> _Your goal_: Nothing should differ between your answer and the records.

> _Information given_:
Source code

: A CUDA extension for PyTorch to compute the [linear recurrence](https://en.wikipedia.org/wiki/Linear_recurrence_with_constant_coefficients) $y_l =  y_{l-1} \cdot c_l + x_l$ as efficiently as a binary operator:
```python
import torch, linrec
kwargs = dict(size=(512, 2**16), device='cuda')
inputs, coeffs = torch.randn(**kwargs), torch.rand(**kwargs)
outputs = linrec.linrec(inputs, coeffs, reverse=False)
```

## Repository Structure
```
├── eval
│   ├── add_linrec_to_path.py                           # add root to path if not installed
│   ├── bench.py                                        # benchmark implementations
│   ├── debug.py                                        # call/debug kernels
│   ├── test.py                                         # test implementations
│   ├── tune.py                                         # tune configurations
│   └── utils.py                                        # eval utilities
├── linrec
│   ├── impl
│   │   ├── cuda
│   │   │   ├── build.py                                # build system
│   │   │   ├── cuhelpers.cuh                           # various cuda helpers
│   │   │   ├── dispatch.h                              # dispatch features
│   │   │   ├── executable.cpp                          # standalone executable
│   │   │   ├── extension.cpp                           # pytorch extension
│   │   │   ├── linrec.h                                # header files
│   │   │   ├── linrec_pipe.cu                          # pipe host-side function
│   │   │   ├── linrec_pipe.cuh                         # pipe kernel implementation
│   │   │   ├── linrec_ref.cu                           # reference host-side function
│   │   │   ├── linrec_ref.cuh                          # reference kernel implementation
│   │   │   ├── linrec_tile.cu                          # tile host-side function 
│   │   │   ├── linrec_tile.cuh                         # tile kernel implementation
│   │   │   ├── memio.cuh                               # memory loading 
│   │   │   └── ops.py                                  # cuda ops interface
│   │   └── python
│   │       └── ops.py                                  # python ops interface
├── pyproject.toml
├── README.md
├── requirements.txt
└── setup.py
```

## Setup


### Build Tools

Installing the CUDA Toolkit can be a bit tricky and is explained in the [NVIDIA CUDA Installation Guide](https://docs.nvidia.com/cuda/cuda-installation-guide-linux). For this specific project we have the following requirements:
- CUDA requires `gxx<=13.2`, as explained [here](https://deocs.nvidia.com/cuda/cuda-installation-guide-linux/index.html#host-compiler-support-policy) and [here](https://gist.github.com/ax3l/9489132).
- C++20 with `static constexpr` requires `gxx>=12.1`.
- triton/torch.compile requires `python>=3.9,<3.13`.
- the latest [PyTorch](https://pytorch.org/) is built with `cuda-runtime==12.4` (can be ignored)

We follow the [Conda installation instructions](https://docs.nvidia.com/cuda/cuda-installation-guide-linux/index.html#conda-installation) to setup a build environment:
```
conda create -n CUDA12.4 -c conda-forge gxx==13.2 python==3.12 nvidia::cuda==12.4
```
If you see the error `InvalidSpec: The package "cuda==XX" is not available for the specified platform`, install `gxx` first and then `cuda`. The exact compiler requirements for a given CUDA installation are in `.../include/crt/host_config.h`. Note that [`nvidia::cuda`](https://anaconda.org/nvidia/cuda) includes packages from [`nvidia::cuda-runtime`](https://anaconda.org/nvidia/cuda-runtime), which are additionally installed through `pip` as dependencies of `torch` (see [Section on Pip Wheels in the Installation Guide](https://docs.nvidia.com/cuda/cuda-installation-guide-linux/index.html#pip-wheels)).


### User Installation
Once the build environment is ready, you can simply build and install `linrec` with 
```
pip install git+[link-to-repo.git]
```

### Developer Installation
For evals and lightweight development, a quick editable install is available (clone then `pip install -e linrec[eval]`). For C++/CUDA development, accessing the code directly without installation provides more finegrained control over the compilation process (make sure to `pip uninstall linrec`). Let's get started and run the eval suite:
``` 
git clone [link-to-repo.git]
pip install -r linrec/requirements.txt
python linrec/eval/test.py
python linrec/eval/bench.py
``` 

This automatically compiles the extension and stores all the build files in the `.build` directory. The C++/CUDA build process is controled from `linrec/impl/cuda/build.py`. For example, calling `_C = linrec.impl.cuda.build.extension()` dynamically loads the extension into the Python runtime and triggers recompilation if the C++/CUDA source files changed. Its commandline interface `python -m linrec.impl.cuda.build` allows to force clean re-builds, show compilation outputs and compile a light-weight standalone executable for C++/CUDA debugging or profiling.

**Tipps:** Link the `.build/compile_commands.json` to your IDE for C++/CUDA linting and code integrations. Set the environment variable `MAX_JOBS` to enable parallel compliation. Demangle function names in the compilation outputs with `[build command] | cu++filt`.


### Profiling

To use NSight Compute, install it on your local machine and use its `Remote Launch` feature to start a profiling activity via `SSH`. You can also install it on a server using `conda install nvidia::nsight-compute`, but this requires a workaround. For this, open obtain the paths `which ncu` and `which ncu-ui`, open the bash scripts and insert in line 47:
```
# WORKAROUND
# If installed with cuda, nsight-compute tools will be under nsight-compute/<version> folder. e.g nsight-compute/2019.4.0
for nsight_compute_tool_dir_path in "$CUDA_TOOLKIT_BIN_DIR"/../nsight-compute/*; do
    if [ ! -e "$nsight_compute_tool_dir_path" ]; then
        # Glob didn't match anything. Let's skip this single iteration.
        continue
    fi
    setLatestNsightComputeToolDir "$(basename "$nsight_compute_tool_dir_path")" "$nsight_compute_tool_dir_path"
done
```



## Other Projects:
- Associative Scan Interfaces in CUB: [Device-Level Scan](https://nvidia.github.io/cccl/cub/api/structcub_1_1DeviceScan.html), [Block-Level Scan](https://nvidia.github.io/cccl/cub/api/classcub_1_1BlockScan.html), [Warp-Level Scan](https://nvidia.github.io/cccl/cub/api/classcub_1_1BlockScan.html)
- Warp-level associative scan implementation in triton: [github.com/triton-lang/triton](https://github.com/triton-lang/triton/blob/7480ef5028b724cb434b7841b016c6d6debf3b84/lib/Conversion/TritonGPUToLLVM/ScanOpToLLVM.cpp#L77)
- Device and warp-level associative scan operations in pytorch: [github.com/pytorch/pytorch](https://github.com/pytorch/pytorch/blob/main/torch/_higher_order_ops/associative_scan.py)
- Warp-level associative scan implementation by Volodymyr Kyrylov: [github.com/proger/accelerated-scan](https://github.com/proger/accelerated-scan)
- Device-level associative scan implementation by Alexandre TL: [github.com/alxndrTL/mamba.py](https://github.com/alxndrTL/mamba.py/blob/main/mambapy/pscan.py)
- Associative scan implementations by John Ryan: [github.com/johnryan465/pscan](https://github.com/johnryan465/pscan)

> _Answer area_:
Source code

: A CUDA extension for PyTorch to compute the [linear recurrence](https://en.wikipedia.org/wiki/Linear_recurrence_with_constant_coefficients) $y_l =  y_{l-1} \cdot c_l + x_l$ as efficiently as a binary operator:
```python
import torch, linrec
kwargs = dict(size=(512, 2**16), device='cuda')
inputs, coeffs = torch.randn(**kwargs), torch.rand(**kwargs)
outputs = linrec.linrec(inputs, coeffs, reverse=False)
```

## Repository Structure
```
├── eval
│   ├── add_linrec_to_path.py                           # add root to path if not installed
│   ├── bench.py                                        # benchmark implementations
│   ├── debug.py                                        # call/debug kernels
│   ├── test.py                                         # test implementations
│   ├── tune.py                                         # tune configurations
│   └── utils.py                                        # eval utilities
├── linrec
│   ├── impl
│   │   ├── cuda
│   │   │   ├── build.py                                # build system
│   │   │   ├── cuhelpers.cuh                           # various cuda helpers
│   │   │   ├── dispatch.h                              # dispatch features
│   │   │   ├── executable.cpp                          # standalone executable
│   │   │   ├── extension.cpp                           # pytorch extension
│   │   │   ├── linrec.h                                # header files
│   │   │   ├── linrec_pipe.cu                          # pipe host-side function
│   │   │   ├── linrec_pipe.cuh                         # pipe kernel implementation
│   │   │   ├── linrec_ref.cu                           # reference host-side function
│   │   │   ├── linrec_ref.cuh                          # reference kernel implementation
│   │   │   ├── linrec_tile.cu                          # tile host-side function 
│   │   │   ├── linrec_tile.cuh                         # tile kernel implementation
│   │   │   ├── memio.cuh                               # memory loading 
│   │   │   └── ops.py                                  # cuda ops interface
│   │   └── python
│   │       └── ops.py                                  # python ops interface
├── pyproject.toml
├── README.md
├── requirements.txt
└── setup.py
```

## Setup


### Build Tools

Installing the CUDA Toolkit can be a bit tricky and is explained in the [NVIDIA CUDA Installation Guide](https://docs.nvidia.com/cuda/cuda-installation-guide-linux). For this specific project we have the following requirements:
- CUDA requires `gxx<=13.2`, as explained [here](https://deocs.nvidia.com/cuda/cuda-installation-guide-linux/index.html#host-compiler-support-policy) and [here](https://gist.github.com/ax3l/9489132).
- C++20 with `static constexpr` requires `gxx>=12.1`.
- triton/torch.compile requires `python>=3.9,<3.13`.
- the latest [PyTorch](https://pytorch.org/) is built with `cuda-runtime==12.4` (can be ignored)

We follow the [Conda installation instructions](https://docs.nvidia.com/cuda/cuda-installation-guide-linux/index.html#conda-installation) to setup a build environment:
```
conda create -n CUDA12.4 -c conda-forge gxx==13.2 python==3.12 nvidia::cuda==12.4
```
If you see the error `InvalidSpec: The package "cuda==XX" is not available for the specified platform`, install `gxx` first and then `cuda`. The exact compiler requirements for a given CUDA installation are in `.../include/crt/host_config.h`. Note that [`nvidia::cuda`](https://anaconda.org/nvidia/cuda) includes packages from [`nvidia::cuda-runtime`](https://anaconda.org/nvidia/cuda-runtime), which are additionally installed through `pip` as dependencies of `torch` (see [Section on Pip Wheels in the Installation Guide](https://docs.nvidia.com/cuda/cuda-installation-guide-linux/index.html#pip-wheels)).


### User Installation
Once the build environment is ready, you can simply build and install `linrec` with 
```
pip install git+[link-to-repo.git]
```

### Developer Installation
For evals and lightweight development, a quick editable install is available (clone then `pip install -e linrec[eval]`). For C++/CUDA development, accessing the code directly without installation provides more finegrained control over the compilation process (make sure to `pip uninstall linrec`). Let's get started and run the eval suite:
``` 
git clone [link-to-repo.git]
pip install -r linrec/requirements.txt
python linrec/eval/test.py
python linrec/eval/bench.py
``` 

This automatically compiles the extension and stores all the build files in the `.build` directory. The C++/CUDA build process is controled from `linrec/impl/cuda/build.py`. For example, calling `_C = linrec.impl.cuda.build.extension()` dynamically loads the extension into the Python runtime and triggers recompilation if the C++/CUDA source files changed. Its commandline interface `python -m linrec.impl.cuda.build` allows to force clean re-builds, show compilation outputs and compile a light-weight standalone executable for C++/CUDA debugging or profiling.

**Tipps:** Link the `.build/compile_commands.json` to your IDE for C++/CUDA linting and code integrations. Set the environment variable `MAX_JOBS` to enable parallel compliation. Demangle function names in the compilation outputs with `[build command] | cu++filt`.


### Profiling

To use NSight Compute, install it on your local machine and use its `Remote Launch` feature to start a profiling activity via `SSH`. You can also install it on a server using `conda install nvidia::nsight-compute`, but this requires a workaround. For this, open obtain the paths `which ncu` and `which ncu-ui`, open the bash scripts and insert in line 47:
```
# WORKAROUND
# If installed with cuda, nsight-compute tools will be under nsight-compute/<version> folder. e.g nsight-compute/2019.4.0
for nsight_compute_tool_dir_path in "$CUDA_TOOLKIT_BIN_DIR"/../nsight-compute/*; do
    if [ ! -e "$nsight_compute_tool_dir_path" ]; then
        # Glob didn't match anything. Let's skip this single iteration.
        continue
    fi
    setLatestNsightComputeToolDir "$(basename "$nsight_compute_tool_dir_path")" "$nsight_compute_tool_dir_path"
done
```



## Other Projects:
- Associative Scan Interfaces in CUB: [Device-Level Scan](https://nvidia.github.io/cccl/cub/api/structcub_1_1DeviceScan.html), [Block-Level Scan](https://nvidia.github.io/cccl/cub/api/classcub_1_1BlockScan.html), [Warp-Level Scan](https://nvidia.github.io/cccl/cub/api/classcub_1_1BlockScan.html)
- Warp-level associative scan implementation in triton: [github.com/triton-lang/triton](https://github.com/triton-lang/triton/blob/7480ef5028b724cb434b7841b016c6d6debf3b84/lib/Conversion/TritonGPUToLLVM/ScanOpToLLVM.cpp#L77)
- Device and warp-level associative scan operations in pytorch: [github.com/pytorch/pytorch](https://github.com/pytorch/pytorch/blob/main/torch/_higher_order_ops/associative_scan.py)
- Warp-level associative scan implementation by Volodymyr Kyrylov: [github.com/proger/accelerated-scan](https://github.com/proger/accelerated-scan)
- Device-level associative scan implementation by Alexandre TL: [github.com/alxndrTL/mamba.py](https://github.com/alxndrTL/mamba.py/blob/main/mambapy/pscan.py)
- Associative scan implementations by John Ryan: [github.com/johnryan465/pscan](https://github.com/johnryan465/pscan)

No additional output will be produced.